(Source texts of formatted documents)
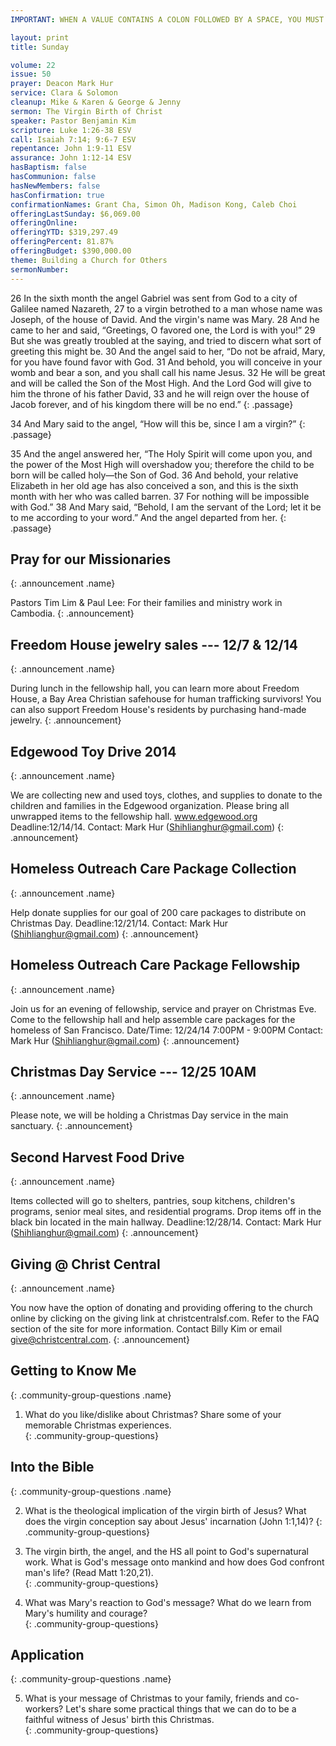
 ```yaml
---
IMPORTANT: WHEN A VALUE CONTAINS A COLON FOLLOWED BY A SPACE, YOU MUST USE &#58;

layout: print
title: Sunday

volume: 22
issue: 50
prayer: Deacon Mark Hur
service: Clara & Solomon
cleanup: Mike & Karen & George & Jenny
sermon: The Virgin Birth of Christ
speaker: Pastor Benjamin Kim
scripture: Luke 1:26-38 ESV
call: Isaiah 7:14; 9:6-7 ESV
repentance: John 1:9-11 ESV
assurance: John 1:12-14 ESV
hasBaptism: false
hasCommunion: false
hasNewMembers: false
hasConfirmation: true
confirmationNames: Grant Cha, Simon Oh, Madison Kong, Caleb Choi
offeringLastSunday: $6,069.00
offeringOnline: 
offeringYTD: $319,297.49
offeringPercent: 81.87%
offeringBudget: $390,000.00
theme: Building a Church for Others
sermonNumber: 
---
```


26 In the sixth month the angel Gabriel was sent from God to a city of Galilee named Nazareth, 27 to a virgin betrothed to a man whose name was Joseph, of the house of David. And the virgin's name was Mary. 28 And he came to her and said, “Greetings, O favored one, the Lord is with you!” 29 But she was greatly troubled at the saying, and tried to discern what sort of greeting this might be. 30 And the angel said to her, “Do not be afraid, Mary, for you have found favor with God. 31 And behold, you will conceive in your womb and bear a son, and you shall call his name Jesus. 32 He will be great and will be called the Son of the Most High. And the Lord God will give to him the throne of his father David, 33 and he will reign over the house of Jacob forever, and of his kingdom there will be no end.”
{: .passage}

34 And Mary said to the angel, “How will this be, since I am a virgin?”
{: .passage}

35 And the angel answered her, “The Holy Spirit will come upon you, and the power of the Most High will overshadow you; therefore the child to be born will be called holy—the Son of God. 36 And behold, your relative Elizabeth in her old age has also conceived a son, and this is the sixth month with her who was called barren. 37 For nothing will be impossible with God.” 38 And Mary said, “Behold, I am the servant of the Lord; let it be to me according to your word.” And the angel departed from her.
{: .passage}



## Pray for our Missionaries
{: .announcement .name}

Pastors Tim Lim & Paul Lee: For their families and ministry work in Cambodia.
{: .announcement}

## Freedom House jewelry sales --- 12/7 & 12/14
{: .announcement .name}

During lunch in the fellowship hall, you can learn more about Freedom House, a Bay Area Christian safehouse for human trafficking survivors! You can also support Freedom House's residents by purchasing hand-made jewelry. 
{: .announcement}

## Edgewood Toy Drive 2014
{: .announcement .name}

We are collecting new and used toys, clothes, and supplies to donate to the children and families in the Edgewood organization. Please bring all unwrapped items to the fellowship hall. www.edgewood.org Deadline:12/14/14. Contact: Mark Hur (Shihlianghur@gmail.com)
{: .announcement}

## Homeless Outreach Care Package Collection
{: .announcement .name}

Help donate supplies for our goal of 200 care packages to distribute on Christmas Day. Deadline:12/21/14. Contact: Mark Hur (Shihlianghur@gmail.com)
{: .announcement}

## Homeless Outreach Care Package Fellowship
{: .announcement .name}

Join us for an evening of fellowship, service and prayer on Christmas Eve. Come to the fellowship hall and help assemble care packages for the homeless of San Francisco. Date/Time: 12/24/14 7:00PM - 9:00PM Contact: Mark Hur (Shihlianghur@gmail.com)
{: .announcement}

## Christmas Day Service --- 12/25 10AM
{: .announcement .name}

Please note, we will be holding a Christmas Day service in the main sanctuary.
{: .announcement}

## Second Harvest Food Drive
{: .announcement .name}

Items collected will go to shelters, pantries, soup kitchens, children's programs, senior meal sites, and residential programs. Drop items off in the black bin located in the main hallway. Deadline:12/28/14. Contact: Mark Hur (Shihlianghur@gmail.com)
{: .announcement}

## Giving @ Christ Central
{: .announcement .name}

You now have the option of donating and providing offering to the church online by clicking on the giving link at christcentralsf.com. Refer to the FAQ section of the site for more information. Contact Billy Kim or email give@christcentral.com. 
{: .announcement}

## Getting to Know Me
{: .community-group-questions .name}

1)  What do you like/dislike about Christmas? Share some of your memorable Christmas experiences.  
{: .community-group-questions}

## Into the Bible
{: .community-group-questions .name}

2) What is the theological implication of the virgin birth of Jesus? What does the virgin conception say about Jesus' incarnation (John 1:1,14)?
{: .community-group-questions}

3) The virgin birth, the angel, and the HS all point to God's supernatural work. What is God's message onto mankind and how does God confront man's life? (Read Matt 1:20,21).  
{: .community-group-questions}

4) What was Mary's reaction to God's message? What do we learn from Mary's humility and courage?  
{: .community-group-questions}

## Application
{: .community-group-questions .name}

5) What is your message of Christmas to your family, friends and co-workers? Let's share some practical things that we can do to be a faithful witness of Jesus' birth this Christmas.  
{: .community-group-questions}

...

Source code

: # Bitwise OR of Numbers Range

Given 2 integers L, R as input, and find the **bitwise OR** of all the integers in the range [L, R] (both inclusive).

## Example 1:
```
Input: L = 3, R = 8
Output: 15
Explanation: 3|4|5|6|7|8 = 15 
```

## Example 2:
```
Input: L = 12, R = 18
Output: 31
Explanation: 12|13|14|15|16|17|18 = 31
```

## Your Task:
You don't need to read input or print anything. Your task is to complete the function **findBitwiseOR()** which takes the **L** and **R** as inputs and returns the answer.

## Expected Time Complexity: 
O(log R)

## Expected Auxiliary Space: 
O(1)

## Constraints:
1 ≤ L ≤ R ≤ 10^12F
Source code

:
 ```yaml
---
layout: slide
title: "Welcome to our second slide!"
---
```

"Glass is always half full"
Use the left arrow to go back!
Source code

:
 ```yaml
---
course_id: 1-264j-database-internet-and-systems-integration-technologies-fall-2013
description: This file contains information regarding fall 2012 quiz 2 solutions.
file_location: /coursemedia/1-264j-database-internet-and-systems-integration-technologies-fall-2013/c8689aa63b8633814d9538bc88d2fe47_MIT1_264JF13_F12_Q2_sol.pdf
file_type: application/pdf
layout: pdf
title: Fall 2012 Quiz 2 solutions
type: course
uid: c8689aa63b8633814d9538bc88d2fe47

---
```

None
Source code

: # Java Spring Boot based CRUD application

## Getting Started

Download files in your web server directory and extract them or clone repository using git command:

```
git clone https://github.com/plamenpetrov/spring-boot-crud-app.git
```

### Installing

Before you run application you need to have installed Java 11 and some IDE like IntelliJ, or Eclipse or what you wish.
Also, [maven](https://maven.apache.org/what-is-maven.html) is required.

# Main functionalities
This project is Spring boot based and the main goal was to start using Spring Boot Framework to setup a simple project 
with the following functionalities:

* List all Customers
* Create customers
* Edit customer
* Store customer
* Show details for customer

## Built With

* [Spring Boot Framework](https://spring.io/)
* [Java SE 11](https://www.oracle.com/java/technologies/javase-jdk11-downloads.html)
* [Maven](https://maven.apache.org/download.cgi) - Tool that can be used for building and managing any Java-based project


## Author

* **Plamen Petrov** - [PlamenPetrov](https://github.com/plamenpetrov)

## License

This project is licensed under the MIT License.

**What is being asked:** Filter the entries down to the lines that include the string "Freedom".

**Problem solution:**
## Freedom House jewelry sales --- 12/7 & 12/14
During lunch in the fellowship hall, you can learn more about Freedom House, a Bay Area Christian safehouse for human trafficking survivors! You can also support Freedom House's residents by purchasing hand-made jewelry. 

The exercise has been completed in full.